"...These places in my dreams have a precise topography, but they are completely different. They may be mountain paths or swamps or jungles, it doesn't matter: I know that I am on a certain corner in Buenos Aires. I try to find my way."
- "Nightmares", SEVEN NIGHTS, Borges, Jorge Luis.

Saturday, September 25, 2010

COLLAPSE. Diamond, Jared. 2005


I read this last winter, but forgot to post a review here.

The complete title reads Collapse: How Societies Choose to Fail or Succeed.

The book chronicles the rise and fall of the following civilizations: the Anasazi of the American Southwest, the Vikings of Greenland, Easter Island, and the Mayans.

I mainly read this book because I wanted to learn more about Easter Island and it's demise, and I did glean some pertinent, yet too brief, information from this book.

However, the book's premise is not really to be a detailed history of the above civilizations, yet to give an overview of their strengths and weaknesses, especially in terms of how they used their surrounding environment. In the above cases, the societies collapsed or, more accurately, dwindled away to nothing, because of their gradual, yet unrelenting depletion of natural resources.

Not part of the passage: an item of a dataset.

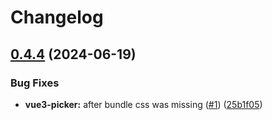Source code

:# Changelog

## [0.4.4](https://github.com/tzuyi0817/vue-componet-library/compare/6b1558a9b0de1202d3c306ebd808836e65f65f06...v0.4.4) (2024-06-19)

### Bug Fixes

- **vue3-picker:** after bundle css was missing ([#1](https://github.com/tzuyi0817/vue3-picker/issues/1)) ([25b1f05](https://github.com/tzuyi0817/vue3-picker/commit/25b1f05078cd04476252ddd011ea483774dc0fc4))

One of the things that strikes me, personally, about Easter Island, is the question of when the inhabitants finally realized their days were literally numbered, and their resources would, indeed, disappear by the very next generation (if not sooner) - and they had to have undoubtedly realized it at some obvious point - why they didn't try and do something to turn the situation around. Why weren't some trees set aside to make rafts or boats to escape to another island? There is apparently no indication of it. All evidence suggests that the inhabitants simply bided their time while continuing to do the very same things that brought them to their demise - cut down trees, raise pigs and chickens and non-native crops in an environment that was not naturally set up for it, engage in petty tribal warfare and build huge, time and labor-consuming monuments that no one today really understands.
Sound familiar?

COLLAPSE apparently has offended quite a few folks, I'm not sure why. Doomsday predictions based on true events hurts?

Overall, a well-researched book, clearly and concisely written for the layman, with some hard lessons to swallow. I recommend it whether it depresses you or pisses you off.